Segment Start: Source material

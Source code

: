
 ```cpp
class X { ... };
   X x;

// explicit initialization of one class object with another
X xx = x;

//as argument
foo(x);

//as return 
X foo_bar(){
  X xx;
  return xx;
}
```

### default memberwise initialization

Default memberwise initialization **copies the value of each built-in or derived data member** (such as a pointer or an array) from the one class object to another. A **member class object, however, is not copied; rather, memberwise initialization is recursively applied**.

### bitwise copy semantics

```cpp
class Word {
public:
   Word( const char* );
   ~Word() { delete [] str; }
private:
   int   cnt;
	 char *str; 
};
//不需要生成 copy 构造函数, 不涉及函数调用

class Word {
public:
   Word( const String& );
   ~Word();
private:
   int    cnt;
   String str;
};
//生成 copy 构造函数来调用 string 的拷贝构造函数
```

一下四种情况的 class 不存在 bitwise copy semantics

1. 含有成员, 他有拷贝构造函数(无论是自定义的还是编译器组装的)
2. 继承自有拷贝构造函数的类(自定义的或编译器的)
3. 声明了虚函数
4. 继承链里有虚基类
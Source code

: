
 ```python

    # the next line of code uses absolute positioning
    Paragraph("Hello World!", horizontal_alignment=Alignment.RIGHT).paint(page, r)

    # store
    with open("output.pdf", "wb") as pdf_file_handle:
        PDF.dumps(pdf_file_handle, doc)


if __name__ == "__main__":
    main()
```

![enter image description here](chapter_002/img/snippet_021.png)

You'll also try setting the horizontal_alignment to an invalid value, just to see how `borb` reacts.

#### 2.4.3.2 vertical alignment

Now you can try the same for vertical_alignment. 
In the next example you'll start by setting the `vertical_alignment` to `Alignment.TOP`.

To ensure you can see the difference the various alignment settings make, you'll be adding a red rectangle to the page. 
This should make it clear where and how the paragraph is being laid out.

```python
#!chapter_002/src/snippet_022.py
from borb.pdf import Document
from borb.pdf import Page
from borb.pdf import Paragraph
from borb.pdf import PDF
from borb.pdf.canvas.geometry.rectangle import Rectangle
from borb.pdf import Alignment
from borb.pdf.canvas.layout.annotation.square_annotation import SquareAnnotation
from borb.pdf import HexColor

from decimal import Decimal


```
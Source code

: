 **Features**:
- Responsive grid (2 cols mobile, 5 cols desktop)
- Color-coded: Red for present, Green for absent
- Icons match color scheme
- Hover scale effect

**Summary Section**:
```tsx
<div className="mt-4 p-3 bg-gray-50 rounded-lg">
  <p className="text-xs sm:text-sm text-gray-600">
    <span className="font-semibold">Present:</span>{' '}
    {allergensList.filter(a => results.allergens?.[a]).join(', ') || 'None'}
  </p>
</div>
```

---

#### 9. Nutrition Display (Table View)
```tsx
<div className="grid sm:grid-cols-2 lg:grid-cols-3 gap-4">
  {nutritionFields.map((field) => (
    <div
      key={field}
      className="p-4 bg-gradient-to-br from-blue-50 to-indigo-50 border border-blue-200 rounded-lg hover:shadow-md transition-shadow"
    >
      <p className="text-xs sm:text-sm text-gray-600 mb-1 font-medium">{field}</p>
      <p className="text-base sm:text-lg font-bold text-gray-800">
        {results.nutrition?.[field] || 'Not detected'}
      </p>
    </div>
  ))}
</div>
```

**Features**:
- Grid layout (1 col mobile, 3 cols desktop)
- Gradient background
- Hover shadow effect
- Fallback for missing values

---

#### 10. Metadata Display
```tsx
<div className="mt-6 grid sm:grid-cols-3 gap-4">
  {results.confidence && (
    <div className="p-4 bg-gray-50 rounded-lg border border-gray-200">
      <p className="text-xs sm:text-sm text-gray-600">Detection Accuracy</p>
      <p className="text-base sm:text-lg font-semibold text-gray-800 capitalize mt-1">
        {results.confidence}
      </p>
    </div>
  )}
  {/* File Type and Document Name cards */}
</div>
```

Segment End: Source material

• Work to be completed
Work through the records above. Copy every line with the string "shadow".

• Answer to the exercise
      className="p-4 bg-gradient-to-br from-blue-50 to-indigo-50 border border-blue-200 rounded-lg hover:shadow-md transition-shadow"
- Hover shadow effect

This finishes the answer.